Poster Abstract

P11.17 Camellia Magness (Space Telescope Science Institute)

Theme: Other

COSMOdern: An HST COS Monitoring System for the Contemporary

Space Telescope Science Institute (STScI), while also a research institution, is first and foremost an operations institution. Currently, STScI is responsible to some extent for telescopes such as the Hubble Space Telescope (HST) and the upcoming James Webb Space and Wide Field Infrared Survey Telescopes, as well community outreach efforts such as the Mikulski Archive for Space Telescopes and development of the astropy package. One of the major responsibilities of the Cosmic Origins Spectrograph (COS) Instrument team is monitoring the health and performance of the instrument and telescope, which is imperative in the calibration and upkeep of the instrument. Since COS was installed on HST in 2009, there have been iterations of monitoring initiatives, all of which have been unstable to some degree, not future conscious, and eventually, in need of replacement.
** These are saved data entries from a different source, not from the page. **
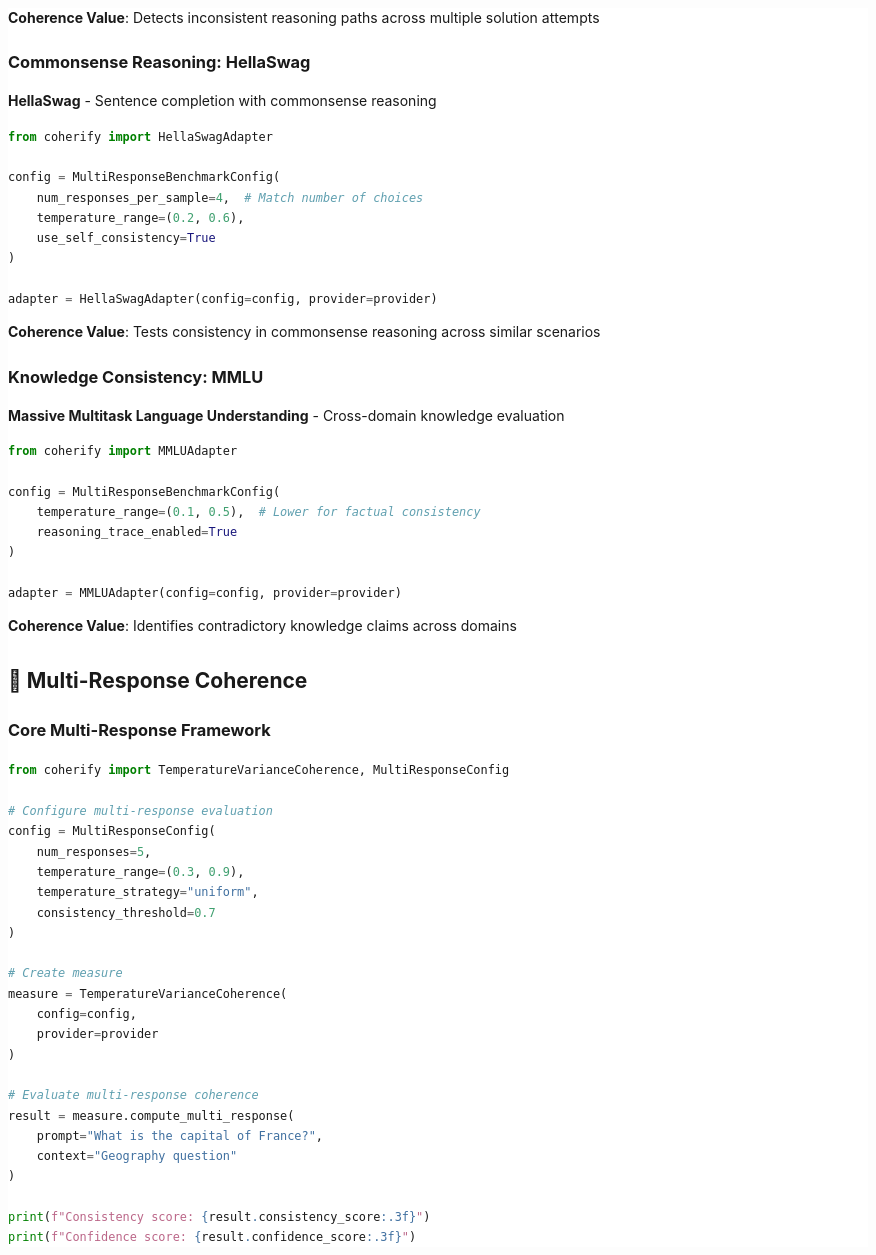 **Coherence Value**: Detects inconsistent reasoning paths across multiple solution attempts

### Commonsense Reasoning: HellaSwag

**HellaSwag** - Sentence completion with commonsense reasoning

```python
from coherify import HellaSwagAdapter

config = MultiResponseBenchmarkConfig(
    num_responses_per_sample=4,  # Match number of choices
    temperature_range=(0.2, 0.6),
    use_self_consistency=True
)

adapter = HellaSwagAdapter(config=config, provider=provider)
```

**Coherence Value**: Tests consistency in commonsense reasoning across similar scenarios

### Knowledge Consistency: MMLU

**Massive Multitask Language Understanding** - Cross-domain knowledge evaluation

```python
from coherify import MMLUAdapter

config = MultiResponseBenchmarkConfig(
    temperature_range=(0.1, 0.5),  # Lower for factual consistency
    reasoning_trace_enabled=True
)

adapter = MMLUAdapter(config=config, provider=provider)
```

**Coherence Value**: Identifies contradictory knowledge claims across domains

## 🔄 Multi-Response Coherence

### Core Multi-Response Framework

```python
from coherify import TemperatureVarianceCoherence, MultiResponseConfig

# Configure multi-response evaluation
config = MultiResponseConfig(
    num_responses=5,
    temperature_range=(0.3, 0.9),
    temperature_strategy="uniform",
    consistency_threshold=0.7
)

# Create measure
measure = TemperatureVarianceCoherence(
    config=config,
    provider=provider
)

# Evaluate multi-response coherence
result = measure.compute_multi_response(
    prompt="What is the capital of France?",
    context="Geography question"
)

print(f"Consistency score: {result.consistency_score:.3f}")
print(f"Confidence score: {result.confidence_score:.3f}")
```
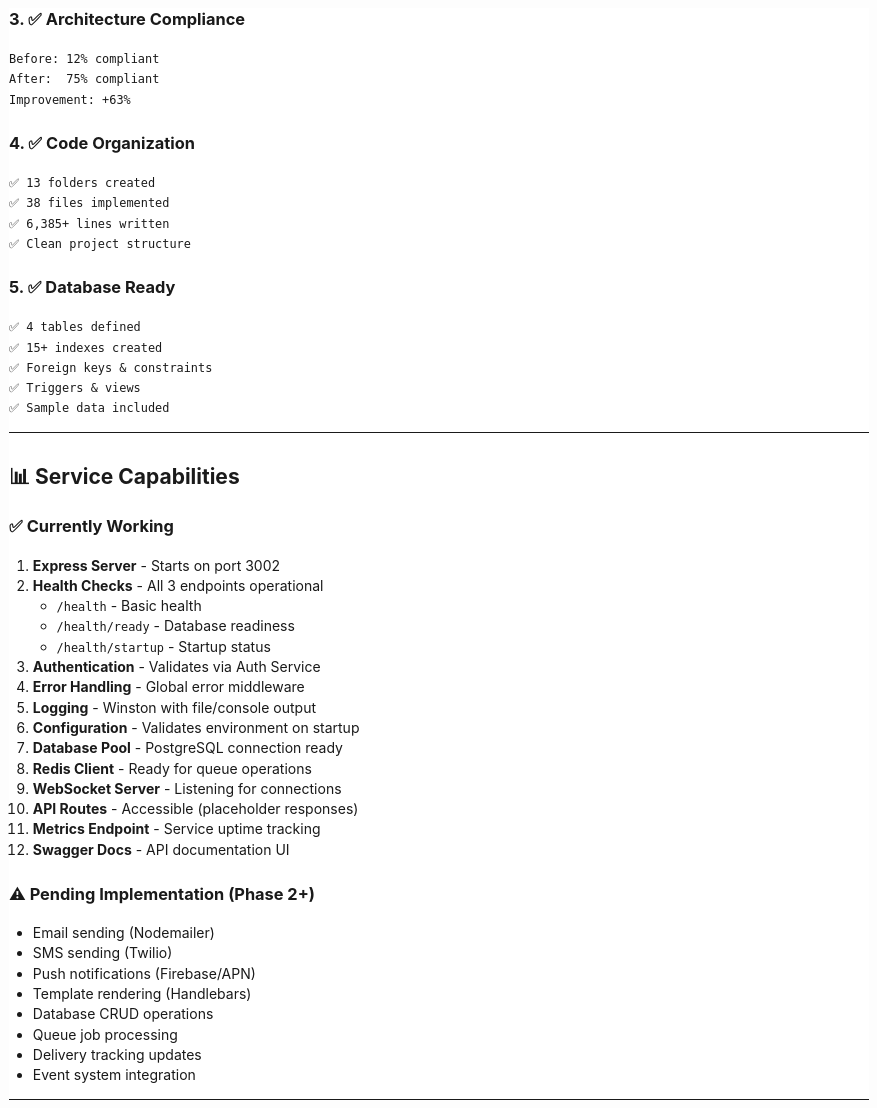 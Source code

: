 ### 3. ✅ Architecture Compliance
```
Before: 12% compliant
After:  75% compliant
Improvement: +63%
```

### 4. ✅ Code Organization
```
✅ 13 folders created
✅ 38 files implemented
✅ 6,385+ lines written
✅ Clean project structure
```

### 5. ✅ Database Ready
```
✅ 4 tables defined
✅ 15+ indexes created
✅ Foreign keys & constraints
✅ Triggers & views
✅ Sample data included
```

---

## 📊 Service Capabilities

### ✅ Currently Working

1. **Express Server** - Starts on port 3002
2. **Health Checks** - All 3 endpoints operational
   - `/health` - Basic health
   - `/health/ready` - Database readiness
   - `/health/startup` - Startup status
3. **Authentication** - Validates via Auth Service
4. **Error Handling** - Global error middleware
5. **Logging** - Winston with file/console output
6. **Configuration** - Validates environment on startup
7. **Database Pool** - PostgreSQL connection ready
8. **Redis Client** - Ready for queue operations
9. **WebSocket Server** - Listening for connections
10. **API Routes** - Accessible (placeholder responses)
11. **Metrics Endpoint** - Service uptime tracking
12. **Swagger Docs** - API documentation UI

### ⚠️ Pending Implementation (Phase 2+)

- Email sending (Nodemailer)
- SMS sending (Twilio)
- Push notifications (Firebase/APN)
- Template rendering (Handlebars)
- Database CRUD operations
- Queue job processing
- Delivery tracking updates
- Event system integration

--- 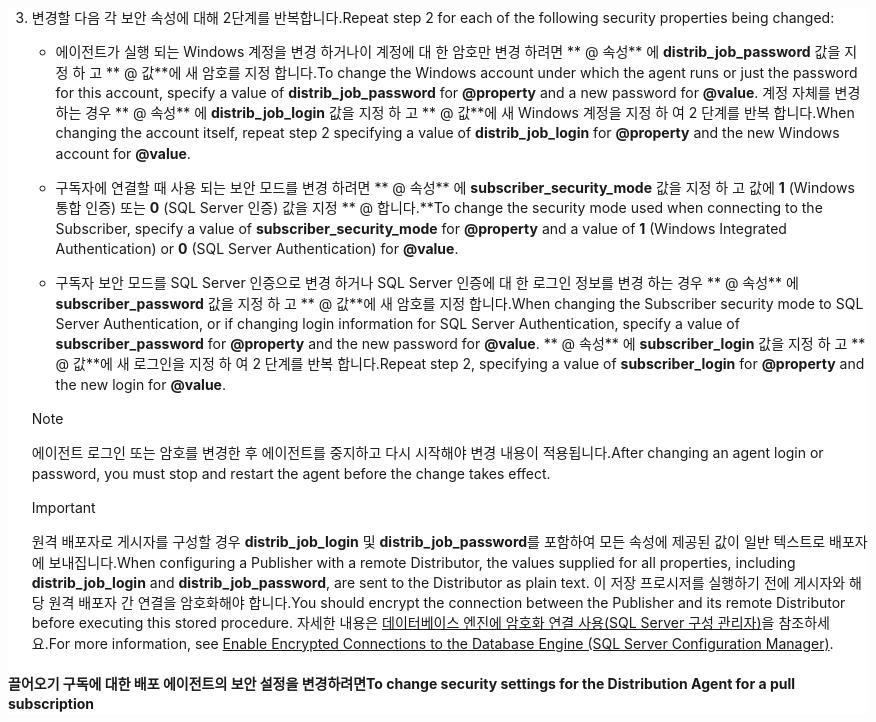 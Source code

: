 3.  <span data-ttu-id="99713-268">변경할 다음 각 보안 속성에 대해 2단계를 반복합니다.</span><span class="sxs-lookup"><span data-stu-id="99713-268">Repeat step 2 for each of the following security properties being changed:</span></span>  
  
    -   <span data-ttu-id="99713-269">에이전트가 실행 되는 Windows 계정을 변경 하거나이 계정에 대 한 암호만 변경 하려면 \*\* \@ 속성\*\* 에 **distrib_job_password** 값을 지정 하 고 \*\* \@ 값\*\*에 새 암호를 지정 합니다.</span><span class="sxs-lookup"><span data-stu-id="99713-269">To change the Windows account under which the agent runs or just the password for this account, specify a value of **distrib_job_password** for **\@property** and a new password for **\@value**.</span></span> <span data-ttu-id="99713-270">계정 자체를 변경 하는 경우 \*\* \@ 속성\*\* 에 **distrib_job_login** 값을 지정 하 고 \*\* \@ 값\*\*에 새 Windows 계정을 지정 하 여 2 단계를 반복 합니다.</span><span class="sxs-lookup"><span data-stu-id="99713-270">When changing the account itself, repeat step 2 specifying a value of **distrib_job_login** for **\@property** and the new Windows account for **\@value**.</span></span>  
  
    -   <span data-ttu-id="99713-271">구독자에 연결할 때 사용 되는 보안 모드를 변경 하려면 \*\* \@ 속성\*\* 에 **subscriber_security_mode** 값을 지정 하 고 값에 **1** (Windows 통합 인증) 또는 **0** (SQL Server 인증) 값을 지정 \*\* \@ 합니다.\*\*</span><span class="sxs-lookup"><span data-stu-id="99713-271">To change the security mode used when connecting to the Subscriber, specify a value of **subscriber_security_mode** for **\@property** and a value of **1** (Windows Integrated Authentication) or **0** (SQL Server Authentication) for **\@value**.</span></span>  
  
    -   <span data-ttu-id="99713-272">구독자 보안 모드를 SQL Server 인증으로 변경 하거나 SQL Server 인증에 대 한 로그인 정보를 변경 하는 경우 \*\* \@ 속성\*\* 에 **subscriber_password** 값을 지정 하 고 \*\* \@ 값\*\*에 새 암호를 지정 합니다.</span><span class="sxs-lookup"><span data-stu-id="99713-272">When changing the Subscriber security mode to SQL Server Authentication, or if changing login information for SQL Server Authentication, specify a value of **subscriber_password** for **\@property** and the new password for **\@value**.</span></span> <span data-ttu-id="99713-273">\*\* \@ 속성\*\* 에 **subscriber_login** 값을 지정 하 고 \*\* \@ 값\*\*에 새 로그인을 지정 하 여 2 단계를 반복 합니다.</span><span class="sxs-lookup"><span data-stu-id="99713-273">Repeat step 2, specifying a value of **subscriber_login** for **\@property** and the new login for **\@value**.</span></span>  
  
    > [!NOTE]  
    >  <span data-ttu-id="99713-274">에이전트 로그인 또는 암호를 변경한 후 에이전트를 중지하고 다시 시작해야 변경 내용이 적용됩니다.</span><span class="sxs-lookup"><span data-stu-id="99713-274">After changing an agent login or password, you must stop and restart the agent before the change takes effect.</span></span>  
  
    > [!IMPORTANT]  
    >  <span data-ttu-id="99713-275">원격 배포자로 게시자를 구성할 경우 **distrib_job_login** 및 **distrib_job_password**를 포함하여 모든 속성에 제공된 값이 일반 텍스트로 배포자에 보내집니다.</span><span class="sxs-lookup"><span data-stu-id="99713-275">When configuring a Publisher with a remote Distributor, the values supplied for all properties, including **distrib_job_login** and **distrib_job_password**, are sent to the Distributor as plain text.</span></span> <span data-ttu-id="99713-276">이 저장 프로시저를 실행하기 전에 게시자와 해당 원격 배포자 간 연결을 암호화해야 합니다.</span><span class="sxs-lookup"><span data-stu-id="99713-276">You should encrypt the connection between the Publisher and its remote Distributor before executing this stored procedure.</span></span> <span data-ttu-id="99713-277">자세한 내용은 [데이터베이스 엔진에 암호화 연결 사용&#40;SQL Server 구성 관리자&#41;](../../../database-engine/configure-windows/enable-encrypted-connections-to-the-database-engine.md)을 참조하세요.</span><span class="sxs-lookup"><span data-stu-id="99713-277">For more information, see [Enable Encrypted Connections to the Database Engine &#40;SQL Server Configuration Manager&#41;](../../../database-engine/configure-windows/enable-encrypted-connections-to-the-database-engine.md).</span></span>  
  
#### <a name="to-change-security-settings-for-the-distribution-agent-for-a-pull-subscription"></a><span data-ttu-id="99713-278">끌어오기 구독에 대한 배포 에이전트의 보안 설정을 변경하려면</span><span class="sxs-lookup"><span data-stu-id="99713-278">To change security settings for the Distribution Agent for a pull subscription</span></span>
In our most recent monitoring initiative, we have made strides in developing a new system with an emphasis on modernizing and stabilizing the system, while looking forward to ensure the system continues to operate as long as COS does. This new system emphasizes modernity by following best Python software practices; the system is open source and community visible, follows both internal STScI style standards and PEP standards, is version controlled, regression and build tested, and documented. Additionally, we make use of modern Python tools and packages such as interactive visualization with plotly, employing a SQL database backend with the peewee ORM, and parallelizing computations with dask.